_Problem requirements_: Each line of the data has to be transcribed exactly.
↓↓↓
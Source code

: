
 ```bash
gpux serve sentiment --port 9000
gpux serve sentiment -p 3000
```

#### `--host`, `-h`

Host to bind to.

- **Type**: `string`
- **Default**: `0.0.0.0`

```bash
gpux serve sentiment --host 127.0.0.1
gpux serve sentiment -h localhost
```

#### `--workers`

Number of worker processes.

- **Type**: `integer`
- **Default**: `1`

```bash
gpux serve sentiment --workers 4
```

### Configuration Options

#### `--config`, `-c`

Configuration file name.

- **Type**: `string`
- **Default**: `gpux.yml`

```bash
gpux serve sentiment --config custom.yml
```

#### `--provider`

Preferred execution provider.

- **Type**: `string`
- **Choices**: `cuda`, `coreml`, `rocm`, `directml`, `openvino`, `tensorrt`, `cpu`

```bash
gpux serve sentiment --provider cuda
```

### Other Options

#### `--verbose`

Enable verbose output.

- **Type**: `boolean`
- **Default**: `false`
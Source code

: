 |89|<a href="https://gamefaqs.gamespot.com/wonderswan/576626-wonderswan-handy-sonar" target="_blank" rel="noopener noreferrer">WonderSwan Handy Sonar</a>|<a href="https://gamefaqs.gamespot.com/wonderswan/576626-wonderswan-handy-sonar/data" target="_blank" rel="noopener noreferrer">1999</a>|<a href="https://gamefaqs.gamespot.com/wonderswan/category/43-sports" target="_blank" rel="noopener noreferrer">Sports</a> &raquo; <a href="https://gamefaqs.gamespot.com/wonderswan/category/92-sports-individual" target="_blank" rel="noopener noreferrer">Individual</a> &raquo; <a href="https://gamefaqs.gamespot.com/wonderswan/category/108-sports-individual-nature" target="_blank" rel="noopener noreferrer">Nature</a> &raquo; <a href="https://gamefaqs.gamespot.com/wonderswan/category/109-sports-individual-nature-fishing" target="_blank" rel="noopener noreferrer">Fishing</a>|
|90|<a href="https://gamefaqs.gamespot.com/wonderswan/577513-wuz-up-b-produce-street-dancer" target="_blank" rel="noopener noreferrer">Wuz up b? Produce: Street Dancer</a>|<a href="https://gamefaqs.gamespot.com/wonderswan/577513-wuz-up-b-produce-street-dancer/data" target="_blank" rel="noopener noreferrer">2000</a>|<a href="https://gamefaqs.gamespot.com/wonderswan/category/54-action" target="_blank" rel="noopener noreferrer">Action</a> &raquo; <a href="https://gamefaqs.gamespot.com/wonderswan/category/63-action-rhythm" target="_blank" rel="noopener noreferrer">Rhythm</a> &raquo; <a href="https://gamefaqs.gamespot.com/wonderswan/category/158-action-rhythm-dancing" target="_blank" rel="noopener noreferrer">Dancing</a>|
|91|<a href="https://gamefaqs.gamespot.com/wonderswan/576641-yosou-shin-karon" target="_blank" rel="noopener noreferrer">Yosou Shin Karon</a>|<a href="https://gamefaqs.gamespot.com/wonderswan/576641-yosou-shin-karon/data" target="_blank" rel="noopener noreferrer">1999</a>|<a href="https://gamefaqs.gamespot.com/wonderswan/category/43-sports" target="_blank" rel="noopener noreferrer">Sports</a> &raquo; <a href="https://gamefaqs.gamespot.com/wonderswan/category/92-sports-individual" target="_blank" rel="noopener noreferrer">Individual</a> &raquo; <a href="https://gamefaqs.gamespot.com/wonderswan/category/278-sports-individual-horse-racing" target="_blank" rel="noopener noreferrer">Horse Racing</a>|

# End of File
↑↑↑
_Exercise solution_:
Source code

:
 ```bash
gpux serve sentiment --port 9000
gpux serve sentiment -p 3000
```

#### `--host`, `-h`

Host to bind to.

- **Type**: `string`
- **Default**: `0.0.0.0`

```bash
gpux serve sentiment --host 127.0.0.1
gpux serve sentiment -h localhost
```

#### `--workers`

Number of worker processes.

- **Type**: `integer`
- **Default**: `1`

```bash
gpux serve sentiment --workers 4
```

### Configuration Options

#### `--config`, `-c`

Configuration file name.

- **Type**: `string`
- **Default**: `gpux.yml`

```bash
gpux serve sentiment --config custom.yml
```

#### `--provider`

Preferred execution provider.

- **Type**: `string`
- **Choices**: `cuda`, `coreml`, `rocm`, `directml`, `openvino`, `tensorrt`, `cpu`

```bash
gpux serve sentiment --provider cuda
```

### Other Options

#### `--verbose`

Enable verbose output.

- **Type**: `boolean`
- **Default**: `false`
Source code

: |89|<a href="https://gamefaqs.gamespot.com/wonderswan/576626-wonderswan-handy-sonar" target="_blank" rel="noopener noreferrer">WonderSwan Handy Sonar</a>|<a href="https://gamefaqs.gamespot.com/wonderswan/576626-wonderswan-handy-sonar/data" target="_blank" rel="noopener noreferrer">1999</a>|<a href="https://gamefaqs.gamespot.com/wonderswan/category/43-sports" target="_blank" rel="noopener noreferrer">Sports</a> &raquo; <a href="https://gamefaqs.gamespot.com/wonderswan/category/92-sports-individual" target="_blank" rel="noopener noreferrer">Individual</a> &raquo; <a href="https://gamefaqs.gamespot.com/wonderswan/category/108-sports-individual-nature" target="_blank" rel="noopener noreferrer">Nature</a> &raquo; <a href="https://gamefaqs.gamespot.com/wonderswan/category/109-sports-individual-nature-fishing" target="_blank" rel="noopener noreferrer">Fishing</a>|
|90|<a href="https://gamefaqs.gamespot.com/wonderswan/577513-wuz-up-b-produce-street-dancer" target="_blank" rel="noopener noreferrer">Wuz up b? Produce: Street Dancer</a>|<a href="https://gamefaqs.gamespot.com/wonderswan/577513-wuz-up-b-produce-street-dancer/data" target="_blank" rel="noopener noreferrer">2000</a>|<a href="https://gamefaqs.gamespot.com/wonderswan/category/54-action" target="_blank" rel="noopener noreferrer">Action</a> &raquo; <a href="https://gamefaqs.gamespot.com/wonderswan/category/63-action-rhythm" target="_blank" rel="noopener noreferrer">Rhythm</a> &raquo; <a href="https://gamefaqs.gamespot.com/wonderswan/category/158-action-rhythm-dancing" target="_blank" rel="noopener noreferrer">Dancing</a>|
|91|<a href="https://gamefaqs.gamespot.com/wonderswan/576641-yosou-shin-karon" target="_blank" rel="noopener noreferrer">Yosou Shin Karon</a>|<a href="https://gamefaqs.gamespot.com/wonderswan/576641-yosou-shin-karon/data" target="_blank" rel="noopener noreferrer">1999</a>|<a href="https://gamefaqs.gamespot.com/wonderswan/category/43-sports" target="_blank" rel="noopener noreferrer">Sports</a> &raquo; <a href="https://gamefaqs.gamespot.com/wonderswan/category/92-sports-individual" target="_blank" rel="noopener noreferrer">Individual</a> &raquo; <a href="https://gamefaqs.gamespot.com/wonderswan/category/278-sports-individual-horse-racing" target="_blank" rel="noopener noreferrer">Horse Racing</a>|

# End of File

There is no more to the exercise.